Top of DATA FOR ANALYSIS

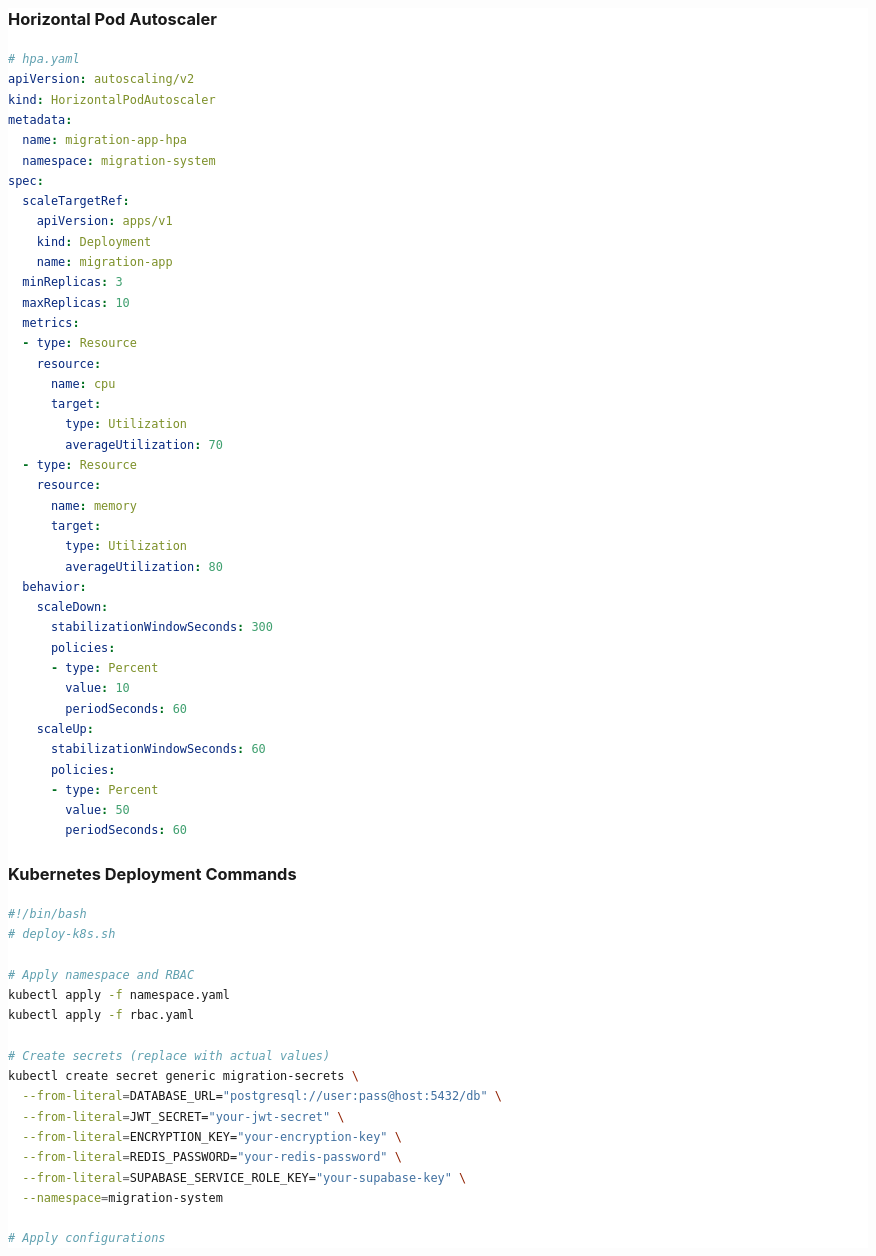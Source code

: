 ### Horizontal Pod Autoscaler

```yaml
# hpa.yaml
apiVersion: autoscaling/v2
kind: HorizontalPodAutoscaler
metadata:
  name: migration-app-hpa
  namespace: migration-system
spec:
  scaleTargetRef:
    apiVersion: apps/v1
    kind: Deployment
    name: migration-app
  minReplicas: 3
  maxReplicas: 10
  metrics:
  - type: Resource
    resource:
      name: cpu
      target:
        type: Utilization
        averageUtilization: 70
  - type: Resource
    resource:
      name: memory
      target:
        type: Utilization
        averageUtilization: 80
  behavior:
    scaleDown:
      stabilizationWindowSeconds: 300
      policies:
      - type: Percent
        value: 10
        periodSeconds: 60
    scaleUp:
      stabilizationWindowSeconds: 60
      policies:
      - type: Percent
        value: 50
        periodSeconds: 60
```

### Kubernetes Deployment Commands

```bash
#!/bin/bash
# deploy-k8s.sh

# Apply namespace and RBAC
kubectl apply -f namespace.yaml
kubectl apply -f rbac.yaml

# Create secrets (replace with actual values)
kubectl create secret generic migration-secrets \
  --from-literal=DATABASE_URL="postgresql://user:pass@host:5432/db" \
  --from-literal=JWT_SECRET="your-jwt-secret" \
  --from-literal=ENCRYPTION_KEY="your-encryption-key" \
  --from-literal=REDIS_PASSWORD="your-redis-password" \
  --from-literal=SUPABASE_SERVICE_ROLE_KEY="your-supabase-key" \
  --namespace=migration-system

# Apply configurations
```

Bottom of DATA FOR ANALYSIS

When a line holds the string "your", pull it out of the listing.

# COMPLETED TASK:
  --from-literal=JWT_SECRET="your-jwt-secret" \
  --from-literal=ENCRYPTION_KEY="your-encryption-key" \
  --from-literal=REDIS_PASSWORD="your-redis-password" \
  --from-literal=SUPABASE_SERVICE_ROLE_KEY="your-supabase-key" \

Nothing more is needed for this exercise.